EXERCISE BRIEF -> Restate word for word the lines of the material below, from the line with "## Simulated annealing" to the line with "Brugère - gregoire.brugere@ensae.fr", both lines included, and no others.

LISTED ENTRIES ->
--
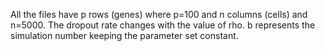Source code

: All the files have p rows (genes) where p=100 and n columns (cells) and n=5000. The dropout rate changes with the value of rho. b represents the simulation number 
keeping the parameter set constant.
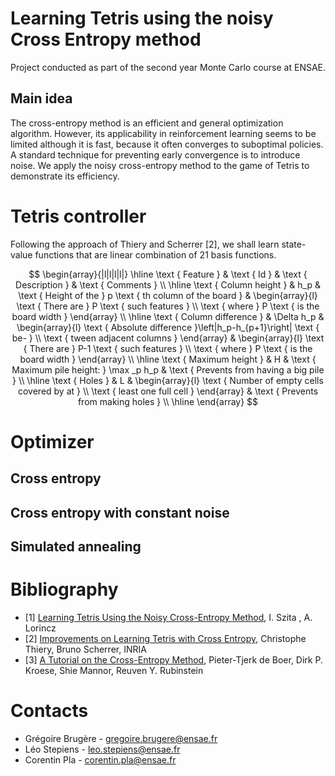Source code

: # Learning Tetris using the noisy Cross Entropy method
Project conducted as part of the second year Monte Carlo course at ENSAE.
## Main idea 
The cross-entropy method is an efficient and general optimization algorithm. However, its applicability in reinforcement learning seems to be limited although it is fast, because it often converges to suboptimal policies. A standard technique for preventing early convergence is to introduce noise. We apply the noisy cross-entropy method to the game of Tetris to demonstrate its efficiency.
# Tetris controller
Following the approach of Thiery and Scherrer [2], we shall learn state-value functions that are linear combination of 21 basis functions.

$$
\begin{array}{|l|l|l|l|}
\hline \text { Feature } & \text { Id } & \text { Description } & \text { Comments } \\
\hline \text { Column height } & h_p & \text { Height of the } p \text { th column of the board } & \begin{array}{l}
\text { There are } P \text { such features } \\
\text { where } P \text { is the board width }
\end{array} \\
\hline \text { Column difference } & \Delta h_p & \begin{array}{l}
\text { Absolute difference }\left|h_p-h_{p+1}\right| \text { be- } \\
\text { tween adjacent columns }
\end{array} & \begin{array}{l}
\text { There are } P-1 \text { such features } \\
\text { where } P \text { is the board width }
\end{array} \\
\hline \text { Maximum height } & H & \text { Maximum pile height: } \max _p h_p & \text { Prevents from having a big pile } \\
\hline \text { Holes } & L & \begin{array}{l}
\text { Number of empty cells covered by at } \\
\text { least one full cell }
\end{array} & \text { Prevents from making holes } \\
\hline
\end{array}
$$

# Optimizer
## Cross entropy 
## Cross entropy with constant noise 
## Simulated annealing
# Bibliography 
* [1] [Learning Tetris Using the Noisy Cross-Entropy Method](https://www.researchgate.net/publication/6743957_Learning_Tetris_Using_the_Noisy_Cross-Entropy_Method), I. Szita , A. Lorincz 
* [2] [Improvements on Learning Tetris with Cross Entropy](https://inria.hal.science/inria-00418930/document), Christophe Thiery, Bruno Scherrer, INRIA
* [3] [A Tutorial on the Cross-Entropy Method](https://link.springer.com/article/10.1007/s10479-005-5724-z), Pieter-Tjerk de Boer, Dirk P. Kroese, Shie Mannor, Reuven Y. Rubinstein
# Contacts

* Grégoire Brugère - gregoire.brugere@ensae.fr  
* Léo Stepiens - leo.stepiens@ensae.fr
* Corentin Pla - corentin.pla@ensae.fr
--
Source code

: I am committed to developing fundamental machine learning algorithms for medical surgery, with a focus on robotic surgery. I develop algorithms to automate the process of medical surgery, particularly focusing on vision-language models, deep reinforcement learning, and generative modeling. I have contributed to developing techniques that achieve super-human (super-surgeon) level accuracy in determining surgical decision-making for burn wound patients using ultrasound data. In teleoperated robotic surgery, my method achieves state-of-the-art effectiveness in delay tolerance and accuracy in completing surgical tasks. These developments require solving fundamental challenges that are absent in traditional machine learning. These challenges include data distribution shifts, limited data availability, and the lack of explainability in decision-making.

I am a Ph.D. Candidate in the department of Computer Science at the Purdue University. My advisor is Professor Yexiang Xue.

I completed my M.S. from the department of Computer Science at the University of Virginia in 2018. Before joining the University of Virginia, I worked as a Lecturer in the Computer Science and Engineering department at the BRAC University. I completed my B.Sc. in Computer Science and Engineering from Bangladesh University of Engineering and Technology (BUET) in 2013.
--
COMPLETED EXERCISE ->
## Simulated annealing
# Bibliography 
* [1] [Learning Tetris Using the Noisy Cross-Entropy Method](https://www.researchgate.net/publication/6743957_Learning_Tetris_Using_the_Noisy_Cross-Entropy_Method), I. Szita , A. Lorincz 
* [2] [Improvements on Learning Tetris with Cross Entropy](https://inria.hal.science/inria-00418930/document), Christophe Thiery, Bruno Scherrer, INRIA
* [3] [A Tutorial on the Cross-Entropy Method](https://link.springer.com/article/10.1007/s10479-005-5724-z), Pieter-Tjerk de Boer, Dirk P. Kroese, Shie Mannor, Reuven Y. Rubinstein
# Contacts

* Grégoire Brugère - gregoire.brugere@ensae.fr  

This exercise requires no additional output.